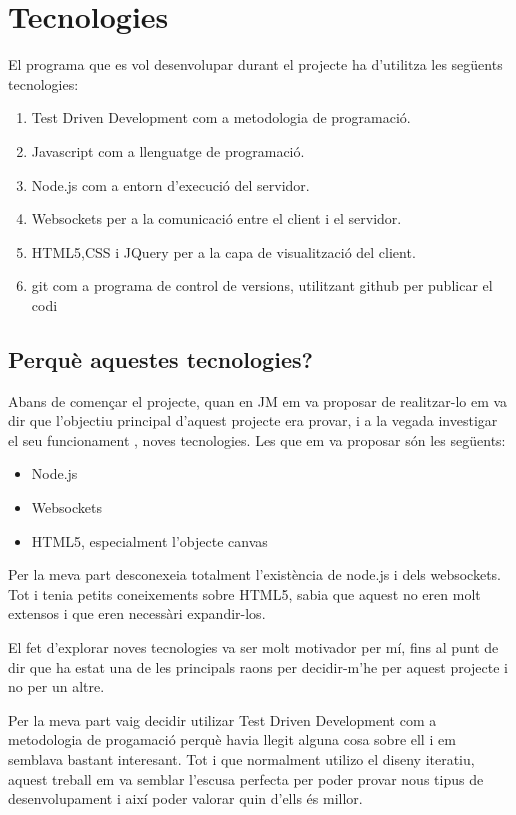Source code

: \chapter{Tecnologies}
\label{sec:tecnologies}

El programa que es vol desenvolupar durant el projecte ha d'utilitza les següents tecnologies: 

\begin{enumerate}
	\item{Test Driven Development com a metodologia de programació.}
	\item{Javascript com a llenguatge de programació.}
	\item{Node.js com a entorn d'execució del servidor. }
	\item{Websockets per a la comunicació entre el client i el servidor.}
	\item{HTML5,CSS i JQuery per a la capa de visualització del client.}
	\item{git com a programa de control de versions, utilitzant github per publicar el codi}
\end{enumerate}

\section{Perquè aquestes tecnologies?}

Abans de començar el projecte, quan en JM em va proposar de realitzar-lo em va dir que l'objectiu principal d'aquest projecte era provar, i a la vegada investigar el seu funcionament , noves tecnologies. Les que em va proposar són les següents: 
\begin{itemize}
	\item{Node.js}
	\item{Websockets}
	\item{HTML5, especialment l'objecte canvas}
\end{itemize}

Per la meva part desconexeia totalment l'existència de node.js i dels websockets. Tot i tenia petits coneixements sobre HTML5, sabia que aquest no eren molt extensos i que eren necessàri expandir-los.

El fet d'explorar noves tecnologies va ser molt motivador per mí, fins al punt de dir que ha estat una de les principals raons per decidir-m'he per aquest projecte i no per un altre. 

Per la meva part vaig decidir utilizar Test Driven Development com a metodologia de progamació perquè havia llegit alguna cosa sobre ell i em semblava bastant interesant. Tot i que normalment utilizo el diseny iteratiu, aquest treball em va semblar l'escusa perfecta per poder provar nous tipus de desenvolupament i així poder valorar quin d'ells és millor.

════

## WHAT THIS TASK INVOLVES
Could each line of the data be written out exactly, with no pictures included?

## ANSWER SPACE
Source code

: \chapter{Tecnologies}
\label{sec:tecnologies}

El programa que es vol desenvolupar durant el projecte ha d'utilitza les següents tecnologies: 

\begin{enumerate}
	\item{Test Driven Development com a metodologia de programació.}
	\item{Javascript com a llenguatge de programació.}
	\item{Node.js com a entorn d'execució del servidor. }
	\item{Websockets per a la comunicació entre el client i el servidor.}
	\item{HTML5,CSS i JQuery per a la capa de visualització del client.}
	\item{git com a programa de control de versions, utilitzant github per publicar el codi}
\end{enumerate}

\section{Perquè aquestes tecnologies?}

Abans de començar el projecte, quan en JM em va proposar de realitzar-lo em va dir que l'objectiu principal d'aquest projecte era provar, i a la vegada investigar el seu funcionament , noves tecnologies. Les que em va proposar són les següents: 
\begin{itemize}
	\item{Node.js}
	\item{Websockets}
	\item{HTML5, especialment l'objecte canvas}
\end{itemize}

Per la meva part desconexeia totalment l'existència de node.js i dels websockets. Tot i tenia petits coneixements sobre HTML5, sabia que aquest no eren molt extensos i que eren necessàri expandir-los.

El fet d'explorar noves tecnologies va ser molt motivador per mí, fins al punt de dir que ha estat una de les principals raons per decidir-m'he per aquest projecte i no per un altre. 

Per la meva part vaig decidir utilizar Test Driven Development com a metodologia de progamació perquè havia llegit alguna cosa sobre ell i em semblava bastant interesant. Tot i que normalment utilizo el diseny iteratiu, aquest treball em va semblar l'escusa perfecta per poder provar nous tipus de desenvolupament i així poder valorar quin d'ells és millor.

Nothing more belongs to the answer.